The setting is depraved. In the foreground a young girl looks out beyond the painting with feigned adult indifference, signifying that the world of childhood is no longer hers, for it has been stolen from her. The flowers in her hair symbolize lost innocence. Someone has taken her by the hand and led her against her will (her feet have been cropped out of the picture to suggest her loss of freedom, her inability to go her own way) in this gray world where there are no Technicolor dreams. 

In the background, there is the sordid world of prostitution, made up of children and of wicked old men.

The setting suggests the Eastern world, where the prostitution of children is particularly rampant, but the image in the foreground was inspired from a photo of Brooke Shields as a child. This photo and others were the basis for a 1970 trial against the photographer Garry Gross which resulted in a campaign against the sexual exploitation of children.

A reflection by Brother Bernard Couvillion


 
In 1993 Pope John Paul II expressed “horror over the degrading practice of sex tourism.” The Senegal newspaper headlines upon my arrival there decried the number of European women tourists who come in search of teenage boys who cruise the strips of beach hotels. Our international novitiate at Nianing is located along one such resort beach.

Sex customers, fearful of aids, are turning to younger and more innocent prey. As a result, the prostitution of children has skyrocketed worldwide in recent years. In Bogotá, the number of prostitutes under thirteen has quintupled since 1987. “A whole generation of young girls and boys is being turned into commerce by Westerners lured by governments hungry for tourist dollars,” claims the international coordinator for a group called End Child Prostitution.
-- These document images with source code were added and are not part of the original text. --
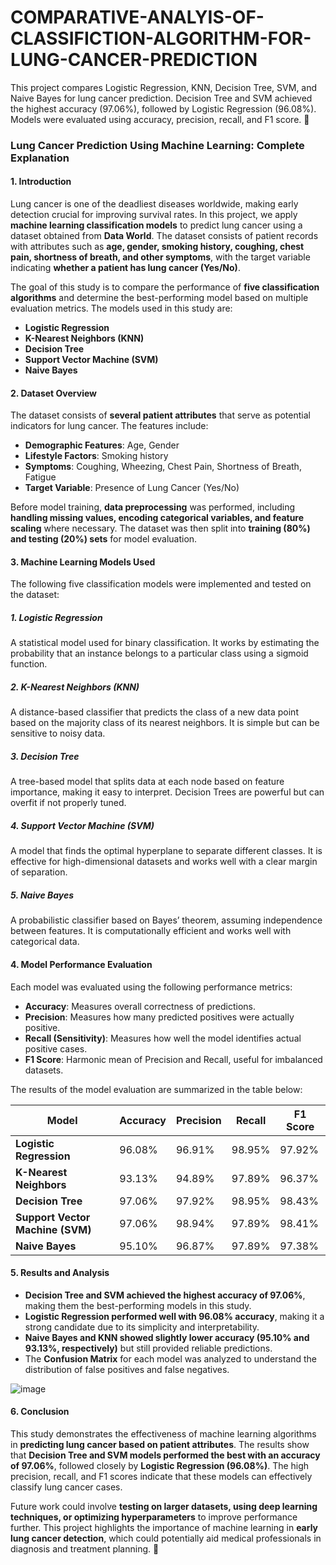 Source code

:# COMPARATIVE-ANALYIS-OF-CLASSIFICTION-ALGORITHM-FOR-LUNG-CANCER-PREDICTION
This project compares Logistic Regression, KNN, Decision Tree, SVM, and Naive Bayes for lung cancer prediction. Decision Tree and SVM achieved the highest accuracy (97.06%), followed by Logistic Regression (96.08%). Models were evaluated using accuracy, precision, recall, and F1 score. 🚀

### **Lung Cancer Prediction Using Machine Learning: Complete Explanation**  

#### **1. Introduction**  
Lung cancer is one of the deadliest diseases worldwide, making early detection crucial for improving survival rates. In this project, we apply **machine learning classification models** to predict lung cancer using a dataset obtained from **Data World**. The dataset consists of patient records with attributes such as **age, gender, smoking history, coughing, chest pain, shortness of breath, and other symptoms**, with the target variable indicating **whether a patient has lung cancer (Yes/No)**.  

The goal of this study is to compare the performance of **five classification algorithms** and determine the best-performing model based on multiple evaluation metrics. The models used in this study are:  
- **Logistic Regression**  
- **K-Nearest Neighbors (KNN)**  
- **Decision Tree**  
- **Support Vector Machine (SVM)**  
- **Naive Bayes**  

#### **2. Dataset Overview**  
The dataset consists of **several patient attributes** that serve as potential indicators for lung cancer. The features include:  
- **Demographic Features**: Age, Gender  
- **Lifestyle Factors**: Smoking history  
- **Symptoms**: Coughing, Wheezing, Chest Pain, Shortness of Breath, Fatigue  
- **Target Variable**: Presence of Lung Cancer (Yes/No)  

Before model training, **data preprocessing** was performed, including **handling missing values, encoding categorical variables, and feature scaling** where necessary. The dataset was then split into **training (80%) and testing (20%) sets** for model evaluation.  

#### **3. Machine Learning Models Used**  
The following five classification models were implemented and tested on the dataset:  

##### **1. Logistic Regression**  
A statistical model used for binary classification. It works by estimating the probability that an instance belongs to a particular class using a sigmoid function.  

##### **2. K-Nearest Neighbors (KNN)**  
A distance-based classifier that predicts the class of a new data point based on the majority class of its nearest neighbors. It is simple but can be sensitive to noisy data.  

##### **3. Decision Tree**  
A tree-based model that splits data at each node based on feature importance, making it easy to interpret. Decision Trees are powerful but can overfit if not properly tuned.  

##### **4. Support Vector Machine (SVM)**  
A model that finds the optimal hyperplane to separate different classes. It is effective for high-dimensional datasets and works well with a clear margin of separation.  

##### **5. Naive Bayes**  
A probabilistic classifier based on Bayes’ theorem, assuming independence between features. It is computationally efficient and works well with categorical data.  

#### **4. Model Performance Evaluation**  
Each model was evaluated using the following performance metrics:  
- **Accuracy**: Measures overall correctness of predictions.  
- **Precision**: Measures how many predicted positives were actually positive.  
- **Recall (Sensitivity)**: Measures how well the model identifies actual positive cases.  
- **F1 Score**: Harmonic mean of Precision and Recall, useful for imbalanced datasets.  

The results of the model evaluation are summarized in the table below:  

| Model                  | Accuracy  | Precision | Recall  | F1 Score |
|------------------------|----------|-----------|---------|---------|
| **Logistic Regression** | 96.08%   | 96.91%    | 98.95%  | 97.92%  |
| **K-Nearest Neighbors** | 93.13%   | 94.89%    | 97.89%  | 96.37%  |
| **Decision Tree**       | 97.06%   | 97.92%    | 98.95%  | 98.43%  |
| **Support Vector Machine (SVM)** | 97.06% | 98.94% | 97.89% | 98.41% |
| **Naive Bayes**        | 95.10%   | 96.87%    | 97.89%  | 97.38%  |

#### **5. Results and Analysis**  
- **Decision Tree and SVM achieved the highest accuracy of 97.06%**, making them the best-performing models in this study.  
- **Logistic Regression performed well with 96.08% accuracy**, making it a strong candidate due to its simplicity and interpretability.  
- **Naive Bayes and KNN showed slightly lower accuracy (95.10% and 93.13%, respectively)** but still provided reliable predictions.  
- The **Confusion Matrix** for each model was analyzed to understand the distribution of false positives and false negatives.  

![image](https://github.com/user-attachments/assets/65d84403-db1a-4a0a-8281-b6184497b94f)

#### **6. Conclusion**  
This study demonstrates the effectiveness of machine learning algorithms in **predicting lung cancer based on patient attributes**. The results show that **Decision Tree and SVM models performed the best with an accuracy of 97.06%**, followed closely by **Logistic Regression (96.08%)**. The high precision, recall, and F1 scores indicate that these models can effectively classify lung cancer cases.  

Future work could involve **testing on larger datasets, using deep learning techniques, or optimizing hyperparameters** to improve performance further. This project highlights the importance of machine learning in **early lung cancer detection**, which could potentially aid medical professionals in diagnosis and treatment planning. 🚀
Most parents who hand their children over don’t understand what kind of “jobs” are being offered them. “At night, I sleep and cry. No one ever sees my tears,” says one 13-year old.

Some girls feel so much pain that they block out the past and even forget their parents’ names, according to Sister Michele, who runs a therapy center for girl prostitutes. (El Colombiano, September 16, 1996; The World & I, Feb. 1995)

Sexual abuse of young people by trusted adults—relatives, teachers, brothers, and clergy—brings the hopelessness of sex abuse closer to home, as a recent report I read in a Rome newspaper shows: At 11, Carla’s parents confided her to a neighbor couple for after-school care. For a whole school year the husband subjected Carla to abuse, profiting from his wife’s frequent absence due to their handicapped daughter’s medical treatments. He began telephoning friends to join him and invited them to take their turn with her. Carla kept silent until she tried to throw herself off the balcony of her apartment. (Il Messaggero, July 7, 1996)

We give voice to the prayer of sexually abused children


Psalm 53

Everything is corrupt, depraved; not a good man is left. God looks down from heaven on men to see if any are wise, if any seek God. All have left the right path; depraved, everyone. There is not a good man left, no, not even one. Will these evil-doers not understand? They are destroying us.